Un asunto central que quisiera aquí destacar es que lo que en un principio parecía ser una decisión irresponsable terminó por develarse como un proyecto criminal. Desde temprano en el sexenio, y cada vez con mayor intensidad, se alzaron voces críticas que condenaron la mala planeación de la guerra y su peor implementación. Entre las principales denuncias estaban la falta de objetivos más allá del “descabezamiento” de algunos cárteles; el uso de las fuerzas armadas, en contra del marco legal, sin regulación ni plazo definido; las continuas violaciones contra los derechos humanos; y el discurso de odio promovido desde la misma presidencia, que no reparaba en justificar el rápido aumento de asesinatos bajo el argumento de que los muertos eran criminales. 

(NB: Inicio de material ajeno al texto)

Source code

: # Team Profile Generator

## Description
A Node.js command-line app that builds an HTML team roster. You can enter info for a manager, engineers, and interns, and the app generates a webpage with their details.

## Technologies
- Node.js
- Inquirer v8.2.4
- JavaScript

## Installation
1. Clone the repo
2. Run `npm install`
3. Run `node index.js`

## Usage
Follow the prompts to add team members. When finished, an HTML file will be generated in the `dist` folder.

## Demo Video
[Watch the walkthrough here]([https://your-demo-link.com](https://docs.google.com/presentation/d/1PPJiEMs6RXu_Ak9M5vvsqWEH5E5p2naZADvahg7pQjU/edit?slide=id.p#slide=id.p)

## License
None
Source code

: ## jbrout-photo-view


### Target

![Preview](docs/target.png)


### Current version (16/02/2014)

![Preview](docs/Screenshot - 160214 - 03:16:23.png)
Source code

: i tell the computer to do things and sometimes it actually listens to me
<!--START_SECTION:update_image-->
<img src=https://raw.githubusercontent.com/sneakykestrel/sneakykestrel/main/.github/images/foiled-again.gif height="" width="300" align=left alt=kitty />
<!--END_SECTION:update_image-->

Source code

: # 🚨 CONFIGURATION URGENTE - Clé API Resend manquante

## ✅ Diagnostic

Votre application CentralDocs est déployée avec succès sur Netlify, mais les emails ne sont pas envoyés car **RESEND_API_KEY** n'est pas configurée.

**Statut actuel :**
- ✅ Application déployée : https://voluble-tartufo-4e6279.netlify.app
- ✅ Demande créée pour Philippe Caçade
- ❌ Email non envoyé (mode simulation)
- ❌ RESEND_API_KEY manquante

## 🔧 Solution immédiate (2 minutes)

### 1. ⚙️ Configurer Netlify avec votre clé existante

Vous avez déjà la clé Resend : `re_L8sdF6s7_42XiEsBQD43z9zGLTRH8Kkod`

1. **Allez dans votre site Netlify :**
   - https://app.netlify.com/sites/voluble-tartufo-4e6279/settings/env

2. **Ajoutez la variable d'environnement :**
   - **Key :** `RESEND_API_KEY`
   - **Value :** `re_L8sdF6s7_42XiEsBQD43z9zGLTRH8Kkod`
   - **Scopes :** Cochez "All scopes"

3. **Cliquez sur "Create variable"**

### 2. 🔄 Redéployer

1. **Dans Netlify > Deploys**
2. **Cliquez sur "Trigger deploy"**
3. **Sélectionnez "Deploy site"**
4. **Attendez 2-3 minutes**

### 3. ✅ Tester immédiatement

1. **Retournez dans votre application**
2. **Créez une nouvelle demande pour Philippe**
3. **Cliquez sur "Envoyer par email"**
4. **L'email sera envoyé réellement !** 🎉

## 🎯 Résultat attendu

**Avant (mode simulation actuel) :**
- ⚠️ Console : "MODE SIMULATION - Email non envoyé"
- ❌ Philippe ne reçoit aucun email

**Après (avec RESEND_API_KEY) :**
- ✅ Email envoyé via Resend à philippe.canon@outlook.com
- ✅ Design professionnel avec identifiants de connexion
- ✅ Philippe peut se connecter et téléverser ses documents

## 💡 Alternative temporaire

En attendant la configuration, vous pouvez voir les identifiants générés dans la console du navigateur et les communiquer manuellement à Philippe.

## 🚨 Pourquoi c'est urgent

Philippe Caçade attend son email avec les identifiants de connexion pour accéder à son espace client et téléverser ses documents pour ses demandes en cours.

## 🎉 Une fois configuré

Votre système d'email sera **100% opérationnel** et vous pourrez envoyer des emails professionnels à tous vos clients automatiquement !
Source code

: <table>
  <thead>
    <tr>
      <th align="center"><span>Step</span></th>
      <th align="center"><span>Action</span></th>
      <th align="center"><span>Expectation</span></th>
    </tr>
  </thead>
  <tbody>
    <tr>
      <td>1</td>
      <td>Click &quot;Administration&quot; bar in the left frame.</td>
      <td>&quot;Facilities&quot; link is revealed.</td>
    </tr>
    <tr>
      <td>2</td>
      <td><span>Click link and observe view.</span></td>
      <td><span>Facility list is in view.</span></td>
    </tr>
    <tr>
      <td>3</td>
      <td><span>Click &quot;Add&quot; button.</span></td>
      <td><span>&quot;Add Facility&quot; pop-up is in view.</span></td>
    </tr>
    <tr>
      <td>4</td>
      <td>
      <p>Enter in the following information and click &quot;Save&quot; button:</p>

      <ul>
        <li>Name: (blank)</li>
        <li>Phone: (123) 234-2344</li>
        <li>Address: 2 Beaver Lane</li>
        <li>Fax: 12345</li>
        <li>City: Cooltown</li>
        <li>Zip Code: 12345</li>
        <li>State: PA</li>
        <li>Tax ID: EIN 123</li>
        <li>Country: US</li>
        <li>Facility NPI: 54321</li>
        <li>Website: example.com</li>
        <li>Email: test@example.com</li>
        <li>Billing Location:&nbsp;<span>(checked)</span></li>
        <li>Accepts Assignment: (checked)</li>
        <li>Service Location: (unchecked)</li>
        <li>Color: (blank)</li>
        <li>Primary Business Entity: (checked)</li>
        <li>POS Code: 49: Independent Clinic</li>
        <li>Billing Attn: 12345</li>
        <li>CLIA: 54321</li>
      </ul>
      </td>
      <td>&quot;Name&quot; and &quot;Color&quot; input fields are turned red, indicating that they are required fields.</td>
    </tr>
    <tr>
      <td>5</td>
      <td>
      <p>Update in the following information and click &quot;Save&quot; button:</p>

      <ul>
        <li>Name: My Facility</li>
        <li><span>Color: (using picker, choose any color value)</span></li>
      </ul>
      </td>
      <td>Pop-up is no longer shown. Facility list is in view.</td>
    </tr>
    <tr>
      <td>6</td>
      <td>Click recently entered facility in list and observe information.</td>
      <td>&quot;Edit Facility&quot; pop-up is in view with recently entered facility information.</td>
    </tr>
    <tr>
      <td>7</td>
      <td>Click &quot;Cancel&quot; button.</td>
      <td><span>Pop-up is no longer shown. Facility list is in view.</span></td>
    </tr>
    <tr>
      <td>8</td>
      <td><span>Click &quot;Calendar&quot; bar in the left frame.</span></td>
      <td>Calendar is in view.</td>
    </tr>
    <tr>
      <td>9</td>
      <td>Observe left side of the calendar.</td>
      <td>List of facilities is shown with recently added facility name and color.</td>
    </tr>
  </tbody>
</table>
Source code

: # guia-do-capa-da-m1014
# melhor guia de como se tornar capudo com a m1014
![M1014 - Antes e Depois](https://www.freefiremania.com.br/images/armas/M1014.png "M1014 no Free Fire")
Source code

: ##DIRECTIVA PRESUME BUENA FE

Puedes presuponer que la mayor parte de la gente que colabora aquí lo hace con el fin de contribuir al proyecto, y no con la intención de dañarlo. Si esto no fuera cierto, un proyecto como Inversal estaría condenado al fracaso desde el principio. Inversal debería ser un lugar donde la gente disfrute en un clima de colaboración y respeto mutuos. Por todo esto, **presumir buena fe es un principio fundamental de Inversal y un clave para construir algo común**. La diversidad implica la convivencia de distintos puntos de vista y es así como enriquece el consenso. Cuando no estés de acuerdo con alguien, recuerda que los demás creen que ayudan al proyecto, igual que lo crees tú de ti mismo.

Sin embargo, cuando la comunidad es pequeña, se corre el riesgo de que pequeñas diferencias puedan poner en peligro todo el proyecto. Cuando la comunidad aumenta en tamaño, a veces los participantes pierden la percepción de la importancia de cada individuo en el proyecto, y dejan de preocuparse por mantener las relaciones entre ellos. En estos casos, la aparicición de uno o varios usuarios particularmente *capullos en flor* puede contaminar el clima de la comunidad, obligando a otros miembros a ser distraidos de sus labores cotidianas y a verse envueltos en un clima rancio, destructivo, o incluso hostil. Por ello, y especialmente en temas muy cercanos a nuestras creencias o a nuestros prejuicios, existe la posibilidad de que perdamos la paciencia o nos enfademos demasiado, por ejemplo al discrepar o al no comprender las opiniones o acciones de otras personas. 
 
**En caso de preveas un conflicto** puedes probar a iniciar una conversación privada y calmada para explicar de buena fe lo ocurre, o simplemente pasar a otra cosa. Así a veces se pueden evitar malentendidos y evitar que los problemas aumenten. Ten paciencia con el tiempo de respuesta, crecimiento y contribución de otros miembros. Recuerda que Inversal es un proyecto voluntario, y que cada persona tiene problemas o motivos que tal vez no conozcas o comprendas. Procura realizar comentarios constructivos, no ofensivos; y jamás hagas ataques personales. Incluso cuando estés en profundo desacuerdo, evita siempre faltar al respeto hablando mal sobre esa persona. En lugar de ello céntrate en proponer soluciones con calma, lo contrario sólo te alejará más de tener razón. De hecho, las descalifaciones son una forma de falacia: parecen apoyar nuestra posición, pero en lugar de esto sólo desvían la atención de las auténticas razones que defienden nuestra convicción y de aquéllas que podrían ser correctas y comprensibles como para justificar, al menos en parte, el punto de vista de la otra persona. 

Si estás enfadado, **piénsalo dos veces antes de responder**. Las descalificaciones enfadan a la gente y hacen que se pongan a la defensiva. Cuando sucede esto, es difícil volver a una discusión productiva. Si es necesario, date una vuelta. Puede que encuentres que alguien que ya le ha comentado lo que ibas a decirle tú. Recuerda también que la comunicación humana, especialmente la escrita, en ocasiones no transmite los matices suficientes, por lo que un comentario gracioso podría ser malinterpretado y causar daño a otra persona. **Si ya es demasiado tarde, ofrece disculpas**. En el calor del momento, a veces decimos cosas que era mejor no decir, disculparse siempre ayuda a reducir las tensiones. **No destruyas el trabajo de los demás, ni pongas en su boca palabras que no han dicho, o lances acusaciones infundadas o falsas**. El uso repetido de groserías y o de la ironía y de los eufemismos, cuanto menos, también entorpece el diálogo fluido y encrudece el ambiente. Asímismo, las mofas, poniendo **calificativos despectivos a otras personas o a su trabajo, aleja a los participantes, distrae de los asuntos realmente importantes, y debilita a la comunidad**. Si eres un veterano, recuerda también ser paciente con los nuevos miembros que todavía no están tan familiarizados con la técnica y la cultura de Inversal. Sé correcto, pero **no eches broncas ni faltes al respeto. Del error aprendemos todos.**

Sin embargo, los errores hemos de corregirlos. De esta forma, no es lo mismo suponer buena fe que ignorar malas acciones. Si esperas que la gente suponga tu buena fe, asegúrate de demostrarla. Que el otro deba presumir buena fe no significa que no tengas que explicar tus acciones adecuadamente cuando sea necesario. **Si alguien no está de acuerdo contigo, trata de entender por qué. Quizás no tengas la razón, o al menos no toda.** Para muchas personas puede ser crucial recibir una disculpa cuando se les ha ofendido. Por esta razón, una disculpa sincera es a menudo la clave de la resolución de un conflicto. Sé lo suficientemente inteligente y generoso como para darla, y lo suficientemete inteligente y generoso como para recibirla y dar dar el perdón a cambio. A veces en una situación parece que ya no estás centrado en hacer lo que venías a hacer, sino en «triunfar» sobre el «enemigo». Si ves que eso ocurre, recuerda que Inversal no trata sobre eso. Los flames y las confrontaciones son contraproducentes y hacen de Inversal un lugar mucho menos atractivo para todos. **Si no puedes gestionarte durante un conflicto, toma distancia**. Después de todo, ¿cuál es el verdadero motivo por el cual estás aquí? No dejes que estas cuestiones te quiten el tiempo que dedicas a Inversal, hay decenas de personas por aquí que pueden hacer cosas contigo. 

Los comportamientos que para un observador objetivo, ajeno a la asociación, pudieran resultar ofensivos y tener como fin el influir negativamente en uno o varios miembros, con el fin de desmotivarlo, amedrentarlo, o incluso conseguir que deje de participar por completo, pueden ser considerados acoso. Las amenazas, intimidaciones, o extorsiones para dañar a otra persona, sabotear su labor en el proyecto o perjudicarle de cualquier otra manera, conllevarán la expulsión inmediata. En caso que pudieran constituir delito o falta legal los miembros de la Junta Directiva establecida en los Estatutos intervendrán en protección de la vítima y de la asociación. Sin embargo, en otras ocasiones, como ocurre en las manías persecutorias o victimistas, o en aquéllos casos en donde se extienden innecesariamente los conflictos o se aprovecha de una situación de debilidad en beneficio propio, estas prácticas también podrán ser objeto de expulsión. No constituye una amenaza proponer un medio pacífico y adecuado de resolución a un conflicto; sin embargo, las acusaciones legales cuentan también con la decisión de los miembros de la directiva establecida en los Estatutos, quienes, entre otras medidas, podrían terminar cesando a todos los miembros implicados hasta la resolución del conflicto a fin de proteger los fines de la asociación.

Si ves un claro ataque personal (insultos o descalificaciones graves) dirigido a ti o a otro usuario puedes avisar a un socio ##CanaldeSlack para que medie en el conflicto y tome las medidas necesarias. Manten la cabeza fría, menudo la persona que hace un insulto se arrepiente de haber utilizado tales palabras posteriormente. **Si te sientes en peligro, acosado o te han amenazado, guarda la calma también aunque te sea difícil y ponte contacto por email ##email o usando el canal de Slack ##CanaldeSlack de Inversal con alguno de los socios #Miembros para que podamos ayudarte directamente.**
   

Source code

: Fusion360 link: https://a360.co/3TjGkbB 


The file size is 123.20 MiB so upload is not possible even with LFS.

Sin embargo, junto a estas críticas, comenzaron a aparecer testimonios que apuntaban hacia otra narrativa del proceso: no se trataba de una decisión equivocada sino de un perverso plan. El entonces diputado Manuel Clouthier, a inicios del 2010, fue de los primeros en acusar públicamente al gobierno federal de brindar apoyo al Cartel de Sinaloa. Ese mismo año, en Los señores del narco, Anabel Hernández señaló que Joaquín Guzmán había establecido un pacto con los gobiernos panistas, desde el sexenio de Fox, y que la guerra de Calderón habría tenido entre sus principales objetivos fortalecer a su grupo criminal. En las denuncias de Hernández una figura apareció entonces como central: Genaro García Luna. Además de presentar al Secretario de Seguridad Pública de todo el sexenio de Calderón como el principal operador de la alianza con el crimen, la periodista denunció haber recibido amenazas de muerte de dicho funcionario.

En el mismo 2010, en una de las escasas conferencias de prensa que dio Calderón como presidente –eran otros tiempos– el mandatario fue cuestionado sobre estas acusaciones a las que respondió con lo que pronto se convertiría en una de sus muletillas favoritas: “es absolutamente falso”. Hoy sabemos que lo que entonces se hizo público había sido comunicado cuando menos dos años antes al mismo Calderón por quien fuera el comisario de la Policía Federal Preventiva, quien terminaría siendo encarcelado. 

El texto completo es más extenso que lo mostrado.